Original problem: Randomly choose n + 1 numbers from the firtst 2 n positive integers.Prove that there are 2 co-prime numbers in the choosen n + 1
Proof for the original problem: There must be at least 2 consecutive numbers in the choosen numbers. These 2 integers are co-prime (Q.E.D.)
Simple, right?
We can solve "253 days until 2017" similarly.
Generalized problem : Randomly choose 2 n + 1 numbers from the consecutive 3 n odd numbers. Prove that there are 3 consecutive odd numbers in the choosen 2 n + 1 .

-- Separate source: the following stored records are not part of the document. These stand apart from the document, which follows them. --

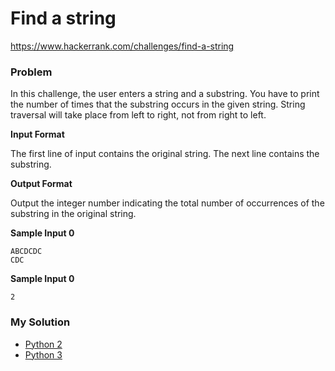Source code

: # Find a string

https://www.hackerrank.com/challenges/find-a-string

### Problem

In this challenge, the user enters a string and a substring. 
You have to print the number of times that the substring occurs in the given string. 
String traversal will take place from left to right, not from right to left.


**Input Format**

The first line of input contains the original string. The next line contains the substring.

**Output Format**

Output the integer number indicating the total number of occurrences of the substring in the original string.

**Sample Input 0**

```
ABCDCDC
CDC
```

**Sample Input 0**

```
2
```

### My Solution

- [Python 2](python2.py)
- [Python 3](python3.py)
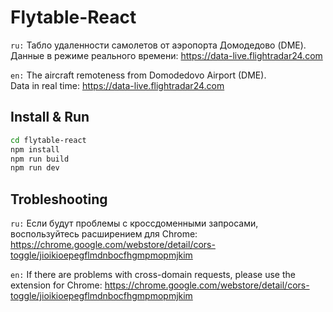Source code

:# Flytable-React
`ru:` Табло удаленности самолетов от аэропорта Домодедово (DME).\
Данные в режиме реального времени: https://data-live.flightradar24.com

`en:` The aircraft remoteness from Domodedovo Airport (DME).\
Data in real time: https://data-live.flightradar24.com

## Install & Run

```sh
cd flytable-react 
npm install
npm run build
npm run dev
```

## Trobleshooting
`ru:` Если будут проблемы с кроссдоменными запросами, воспользуйтесь расширением для Chrome: https://chrome.google.com/webstore/detail/cors-toggle/jioikioepegflmdnbocfhgmpmopmjkim

`en:` If there are problems with cross-domain requests, please use the extension for Chrome: https://chrome.google.com/webstore/detail/cors-toggle/jioikioepegflmdnbocfhgmpmopmjkim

Proof : Suppose there are at most 2 consecutive, it is obvious that there are at most 2 n choosen numbers(definitely false)
With
C : choosen number
U : unselected number
The sequences below which maximize the choosen 2 n + 1 form the 3 n odd numbers:
( C U C ) ( C U C ) ( C U C ) . . . ( C U C ) (n groups)
( C C U ) ( C C U ) ( C C U ) . . . ( C C U ) (n groups)
( U C C ) ( U C C ) ( U C C ) . . . ( U C C ) (n groups)
Hence, there exists 3 consecutive odd numbers.(Q.E.D.). These 3 are also co-prime.
The answer is 100 %